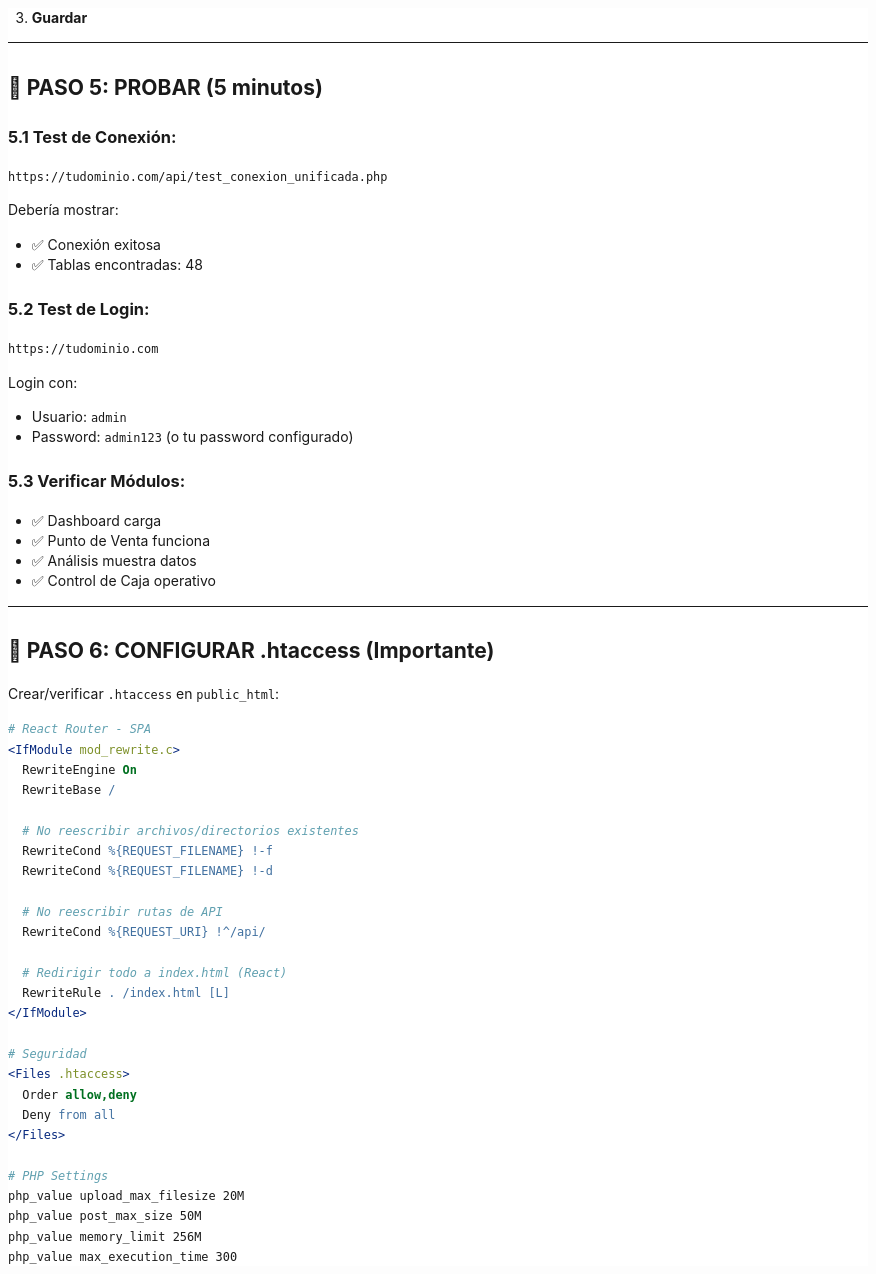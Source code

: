3. **Guardar**

---

## 🧪 PASO 5: PROBAR (5 minutos)

### 5.1 Test de Conexión:
```
https://tudominio.com/api/test_conexion_unificada.php
```

Debería mostrar:
- ✅ Conexión exitosa
- ✅ Tablas encontradas: 48

### 5.2 Test de Login:
```
https://tudominio.com
```

Login con:
- Usuario: `admin`
- Password: `admin123` (o tu password configurado)

### 5.3 Verificar Módulos:
- ✅ Dashboard carga
- ✅ Punto de Venta funciona
- ✅ Análisis muestra datos
- ✅ Control de Caja operativo

---

## 🔧 PASO 6: CONFIGURAR .htaccess (Importante)

Crear/verificar `.htaccess` en `public_html`:

```apache
# React Router - SPA
<IfModule mod_rewrite.c>
  RewriteEngine On
  RewriteBase /
  
  # No reescribir archivos/directorios existentes
  RewriteCond %{REQUEST_FILENAME} !-f
  RewriteCond %{REQUEST_FILENAME} !-d
  
  # No reescribir rutas de API
  RewriteCond %{REQUEST_URI} !^/api/
  
  # Redirigir todo a index.html (React)
  RewriteRule . /index.html [L]
</IfModule>

# Seguridad
<Files .htaccess>
  Order allow,deny
  Deny from all
</Files>

# PHP Settings
php_value upload_max_filesize 20M
php_value post_max_size 50M
php_value memory_limit 256M
php_value max_execution_time 300
```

--*--

## The task
Write out exactly the lines between the start of the data and the line with "- ✅ Control de Caja operativo", including both, but none of the pictures.

## Result for this exercise
Source code

:3. **Guardar**

---

## 🧪 PASO 5: PROBAR (5 minutos)

### 5.1 Test de Conexión:
```
https://tudominio.com/api/test_conexion_unificada.php
```

Debería mostrar:
- ✅ Conexión exitosa
- ✅ Tablas encontradas: 48

### 5.2 Test de Login:
```
https://tudominio.com
```

Login con:
- Usuario: `admin`
- Password: `admin123` (o tu password configurado)

### 5.3 Verificar Módulos:
- ✅ Dashboard carga
- ✅ Punto de Venta funciona
- ✅ Análisis muestra datos
- ✅ Control de Caja operativo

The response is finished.